Liverpool is famous port city famed for its football teams, maritime and industrial history, the Grand National horse race, music (including The Beatles), vibrant nightlife and its links with the arts and culture. The city served as one of the leading ports linking Europe to the Americas. A comprehensive regeneration of the city centre has caused an influx of new shops, boutiques, and large performing art performance arenas near the waterfront. The regenerated city now plays regular host to national and international sport, media, food and music events. Museums and galleries are scattered throughout the city showcasing its rich industrial history and arts scene.

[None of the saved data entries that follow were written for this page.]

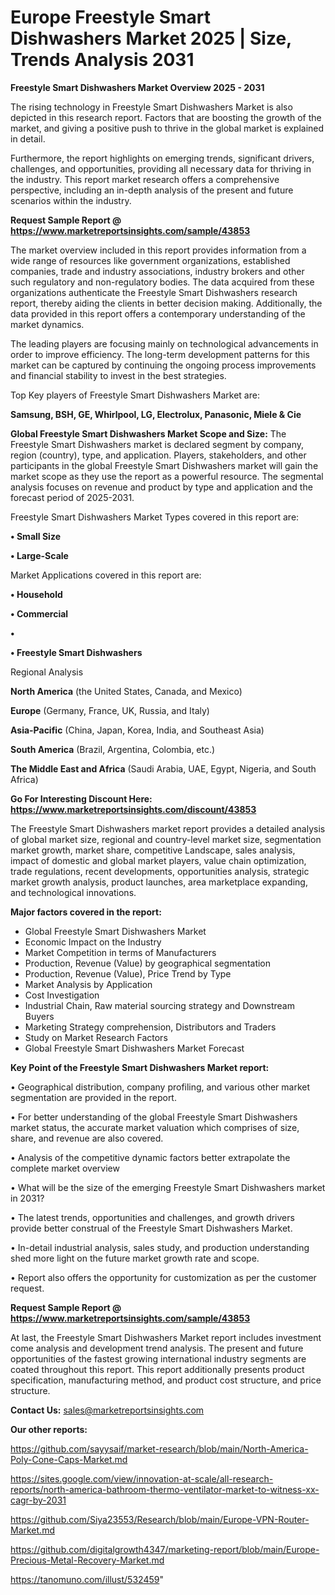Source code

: # Europe Freestyle Smart Dishwashers Market 2025 | Size, Trends Analysis 2031

<Strong> Freestyle Smart Dishwashers Market Overview 2025 - 2031</strong>

The rising technology in Freestyle Smart Dishwashers Market is also depicted in this research report. Factors that are boosting the growth of the market, and giving a positive push to thrive in the global market is explained in detail.

Furthermore, the report highlights on emerging trends, significant drivers, challenges, and opportunities, providing all necessary data for thriving in the industry. This report market research offers a comprehensive perspective, including an in-depth analysis of the present and future scenarios within the industry.

<strong>Request Sample Report @ <a href=https://www.marketreportsinsights.com/sample/43853>https://www.marketreportsinsights.com/sample/43853</a></strong>

The market overview included in this report provides information from a wide range of resources like government organizations, established companies, trade and industry associations, industry brokers and other such regulatory and non-regulatory bodies. The data acquired from these organizations authenticate the Freestyle Smart Dishwashers research report, thereby aiding the clients in better decision making. Additionally, the data provided in this report offers a contemporary understanding of the market dynamics.

The leading players are focusing mainly on technological advancements in order to improve efficiency. The long-term development patterns for this market can be captured by continuing the ongoing process improvements and financial stability to invest in the best strategies.

Top Key players of Freestyle Smart Dishwashers Market are:

<strong>Samsung, BSH, GE, Whirlpool, LG, Electrolux, Panasonic, Miele & Cie</strong>

<strong><b>Global Freestyle Smart Dishwashers Market Scope and Size:</b></strong>
The Freestyle Smart Dishwashers market is declared segment by company, region (country), type, and application. Players, stakeholders, and other participants in the global Freestyle Smart Dishwashers market will gain the market scope as they use the report as a powerful resource. The segmental analysis focuses on revenue and product by type and application and the forecast period of 2025-2031.

Freestyle Smart Dishwashers Market Types covered in this report are:

<strong>•  Small Size

•  Large-Scale</strong>

Market Applications covered in this report are:

<strong>•  Household

•  Commercial

•  

•  Freestyle Smart Dishwashers</strong> 

Regional Analysis

<strong>North America</strong> (the United States, Canada, and Mexico)

<strong>Europe</strong> (Germany, France, UK, Russia, and Italy)

<strong>Asia-Pacific</strong> (China, Japan, Korea, India, and Southeast Asia)

<strong>South America</strong> (Brazil, Argentina, Colombia, etc.)

<strong>The Middle East and Africa</strong> (Saudi Arabia, UAE, Egypt, Nigeria, and South Africa)

<strong>Go For Interesting Discount Here: <a href=https://www.marketreportsinsights.com/discount/43853>https://www.marketreportsinsights.com/discount/43853</a></strong>

The Freestyle Smart Dishwashers market report provides a detailed analysis of global market size, regional and country-level market size, segmentation market growth, market share, competitive Landscape, sales analysis, impact of domestic and global market players, value chain optimization, trade regulations, recent developments, opportunities analysis, strategic market growth analysis, product launches, area marketplace expanding, and technological innovations.

<strong><b>Major factors covered in the report:</b></strong>
<ul>
  <li>Global Freestyle Smart Dishwashers Market </li>
  <li>Economic Impact on the Industry</li>
  <li>Market Competition in terms of Manufacturers</li>
  <li>Production, Revenue (Value) by geographical segmentation</li>
  <li>Production, Revenue (Value), Price Trend by Type</li>
  <li>Market Analysis by Application</li>
  <li>Cost Investigation</li>
  <li>Industrial Chain, Raw material sourcing strategy and Downstream Buyers</li>
  <li>Marketing Strategy comprehension, Distributors and Traders</li>
  <li>Study on Market Research Factors</li>
  <li>Global Freestyle Smart Dishwashers Market Forecast</li>
</ul>

<strong><b>Key Point of the Freestyle Smart Dishwashers Market report:</b></strong>

• Geographical distribution, company profiling, and various other market segmentation are provided in the report.

• For better understanding of the global Freestyle Smart Dishwashers market status, the accurate market valuation which comprises of size, share, and revenue are also covered.

• Analysis of the competitive dynamic factors better extrapolate the complete market overview

• What will be the size of the emerging Freestyle Smart Dishwashers market in 2031?

• The latest trends, opportunities and challenges, and growth drivers provide better construal of the Freestyle Smart Dishwashers Market.

• In-detail industrial analysis, sales study, and production understanding shed more light on the future market growth rate and scope.

• Report also offers the opportunity for customization as per the customer request.

<strong>Request Sample Report @ <a href=https://www.marketreportsinsights.com/sample/43853>https://www.marketreportsinsights.com/sample/43853</a></strong>

At last, the Freestyle Smart Dishwashers Market report includes investment come analysis and development trend analysis. The present and future opportunities of the fastest growing international industry segments are coated throughout this report. This report additionally presents product specification, manufacturing method, and product cost structure, and price structure.

<strong>Contact Us:</strong>
sales@marketreportsinsights.com

<strong>Our other reports:</strong>

<a href=https://github.com/sayysaif/market-research/blob/main/North-America-Poly-Cone-Caps-Market.md>https://github.com/sayysaif/market-research/blob/main/North-America-Poly-Cone-Caps-Market.md</a>

<a href=https://sites.google.com/view/innovation-at-scale/all-research-reports/north-america-bathroom-thermo-ventilator-market-to-witness-xx-cagr-by-2031>https://sites.google.com/view/innovation-at-scale/all-research-reports/north-america-bathroom-thermo-ventilator-market-to-witness-xx-cagr-by-2031</a>

<a href=https://github.com/Siya23553/Research/blob/main/Europe-VPN-Router-Market.md>https://github.com/Siya23553/Research/blob/main/Europe-VPN-Router-Market.md</a>

<a href=https://github.com/digitalgrowth4347/marketing-report/blob/main/Europe-Precious-Metal-Recovery-Market.md>https://github.com/digitalgrowth4347/marketing-report/blob/main/Europe-Precious-Metal-Recovery-Market.md</a>

<a href=https://tanomuno.com/illust/532459>https://tanomuno.com/illust/532459</a>"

The Roman Baths and Abbey in the elegant city of Bath, a popular tourist destination in the county of Somerset.

If short on time, you may find it more convenient to base yourself in a regional city and take day trips to the National Parks, coast and smaller towns. If you have plenty of time, then you could base yourself in a B&B (Bed and Breakfast). You will find that public transport to and within cities and large towns is acceptable, but that in smaller places off the beaten track then you should research your journey carefully, or consider hiring a car. Many of the most visited tourist spots of England are accessed via taking a train journey from London. Popular places to visit include the counties of Yorkshire in the East, and Cornwall in the South West of England, the several National Parks listed above, and the historic cities such as York, Bath, Durham and Lincoln.

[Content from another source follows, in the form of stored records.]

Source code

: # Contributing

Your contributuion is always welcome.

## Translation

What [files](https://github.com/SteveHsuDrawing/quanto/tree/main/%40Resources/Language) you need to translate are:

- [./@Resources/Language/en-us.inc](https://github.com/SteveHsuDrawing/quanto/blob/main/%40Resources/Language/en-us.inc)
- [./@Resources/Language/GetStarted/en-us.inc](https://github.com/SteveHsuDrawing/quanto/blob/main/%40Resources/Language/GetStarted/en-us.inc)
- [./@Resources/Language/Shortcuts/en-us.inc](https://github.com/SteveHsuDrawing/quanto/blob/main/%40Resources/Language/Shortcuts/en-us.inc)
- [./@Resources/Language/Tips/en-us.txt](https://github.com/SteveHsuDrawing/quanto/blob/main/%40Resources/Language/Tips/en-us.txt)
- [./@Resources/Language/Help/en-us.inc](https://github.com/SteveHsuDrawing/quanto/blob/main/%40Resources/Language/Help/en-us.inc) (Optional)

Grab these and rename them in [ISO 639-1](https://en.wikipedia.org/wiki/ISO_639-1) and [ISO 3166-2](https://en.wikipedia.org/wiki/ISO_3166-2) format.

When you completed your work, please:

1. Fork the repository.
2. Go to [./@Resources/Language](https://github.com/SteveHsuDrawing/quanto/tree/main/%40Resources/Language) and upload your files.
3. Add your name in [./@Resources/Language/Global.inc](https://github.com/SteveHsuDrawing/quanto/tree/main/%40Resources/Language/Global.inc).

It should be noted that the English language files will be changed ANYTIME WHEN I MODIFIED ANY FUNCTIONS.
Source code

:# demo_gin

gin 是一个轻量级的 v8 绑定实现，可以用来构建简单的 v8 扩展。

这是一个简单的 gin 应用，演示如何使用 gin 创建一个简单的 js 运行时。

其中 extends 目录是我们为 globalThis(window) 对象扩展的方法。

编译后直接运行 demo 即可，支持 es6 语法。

Plymouth makes a good base for exploring Dartmoor, whilst allowing day trips to Cornwall and offering its own range of attractions and museums. Bristol, the West Country's largest city makes for a very enjoyable weekend break. Although previously overlooked by other Southern English cities such as Oxford, Cambridge, and Brighton, Bristol has come into its own thanks to its leftfield attitude, laid back easy going groove, the West Country's largest shopping complex, and above all its stunningly creative and brilliant music scene.

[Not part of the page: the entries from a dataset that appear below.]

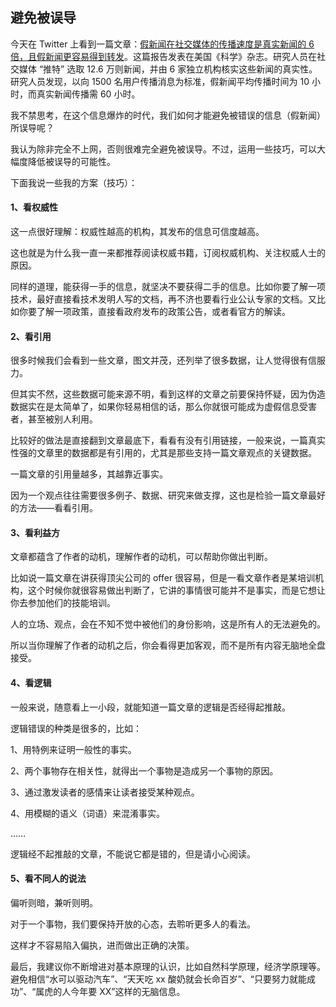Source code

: ## 避免被误导

今天在 Twitter 上看到一篇文章：[假新闻在社交媒体的传播速度是真实新闻的 6 倍，且假新闻更容易得到转发](https://news.mit.edu/2018/study-twitter-false-news-travels-faster-true-stories-0308)。这篇报告发表在美国《科学》杂志。研究人员在社交媒体 “推特” 选取 12.6 万则新闻，并由 6 家独立机构核实这些新闻的真实性。研究人员发现，以向 1500 名用户传播消息为标准，假新闻平均传播时间为 10 小时，而真实新闻传播需 60 小时。

我不禁思考，在这个信息爆炸的时代，我们如何才能避免被错误的信息（假新闻）所误导呢？

我认为除非完全不上网，否则很难完全避免被误导。不过，运用一些技巧，可以大幅度降低被误导的可能性。

下面我说一些我的方案（技巧）：

#### 1️、看权威性

这一点很好理解：权威性越高的机构，其发布的信息可信度越高。

这也就是为什么我一直一来都推荐阅读权威书籍，订阅权威机构、关注权威人士的原因。

同样的道理，能获得一手的信息，就坚决不要获得二手的信息。比如你要了解一项技术，最好直接看技术发明人写的文档，再不济也要看行业公认专家的文档。又比如你要了解一项政策，直接看政府发布的政策公告，或者看官方的解读。

#### 2️、看引用

很多时候我们会看到一些文章，图文并茂，还列举了很多数据，让人觉得很有信服力。

但其实不然，这些数据可能来源不明，看到这样的文章之前要保持怀疑，因为伪造数据实在是太简单了，如果你轻易相信的话，那么你就很可能成为虚假信息受害者，甚至被别人利用。

比较好的做法是直接翻到文章最底下，看看有没有引用链接，一般来说，一篇真实性强的文章里的数据都是有引用的，尤其是那些支持一篇文章观点的关键数据。

一篇文章的引用量越多，其越靠近事实。

因为一个观点往往需要很多例子、数据、研究来做支撑，这也是检验一篇文章最好的方法——看看引用。

#### 3️、看利益方

文章都蕴含了作者的动机，理解作者的动机，可以帮助你做出判断。

比如说一篇文章在讲获得顶尖公司的 offer 很容易，但是一看文章作者是某培训机构，这个时候你就很容易做出判断了，它讲的事情很可能并不是事实，而是它想让你去参加他们的技能培训。

人的立场、观点，会在不知不觉中被他们的身份影响，这是所有人的无法避免的。

所以当你理解了作者的动机之后，你会看得更加客观，而不是所有内容无脑地全盘接受。

#### 4️、看逻辑

一般来说，随意看上一小段，就能知道一篇文章的逻辑是否经得起推敲。

逻辑错误的种类是很多的，比如：

1、用特例来证明一般性的事实。

2、两个事物存在相关性，就得出一个事物是造成另一个事物的原因。

3、通过激发读者的感情来让读者接受某种观点。

4、用模糊的语义（词语）来混淆事实。

……

逻辑经不起推敲的文章，不能说它都是错的，但是请小心阅读。

#### 5️、看不同人的说法

偏听则暗，兼听则明。

对于一个事物，我们要保持开放的心态，去聆听更多人的看法。

这样才不容易陷入偏执，进而做出正确的决策。

最后，我建议你不断增进对基本原理的认识，比如自然科学原理，经济学原理等。避免相信“水可以驱动汽车”、“天天吃 xx 酸奶就会长命百岁”、“只要努力就能成功”、“属虎的人今年要 XX”这样的无脑信息。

The ancient Durham Cathedral overlooking River Wear in Durham

The prestigious university towns of Oxford and Cambridge are popular tourist spots, and a short train ride from London. In the city of dreaming spires you can admire Oxford's ancient and medieval colleges, explore museums such as the Ashmolean Museum or Pitt Rivers Museum and go punting along the college and town riveraways. Blenheim Palace, the birthplace of Sir Winston Churchill and an 18th century stately home and landscape garden, is also a popular spot from the city. Oxford is surrounded around pretty countryside, hills and gardens. Cambridge is a popular tourist spot for countryside air and bucolic riverside walks as well as ancient colleges, punting, gardens, shops and museums. It is also known as a cycle friendly city.

York in Yorkshire is another growing tourist spot. Famous for its Viking and Roman roots, the medieval city hosts several tours throughout its well preserved medieval centre. The city also houses the beautiful York Minster; the biggest cathedral in all Northern Europe, the extensive city walls, occupying 21.5 hectares, its ghost walks and spooky stories, the historic Shambles, gardens and museums. Castle Howard, near York, is a magnificent historic house in the north of England with ornate interiors, landscaped gardens. In Kent, Canterbury is a popular tourist spot. Canterbury has been a European pilgrimage site of major importance for over 800 years since the assassination of Archbishop Thomas Becket in 1170. Today it is one of the most beautiful and historic cities in England. Westgate Towers, for example, is the one of the main gates to the ancient walled city and, at nearly 640 years old, is England's largest medieval gateway. Top rated attractions include Canterbury Cathedral, The Old City, The Canterbury Tales, Beaney House of Art and Knowledge, Westgate Towers Museum & Viewpoint, and other gardens and museums.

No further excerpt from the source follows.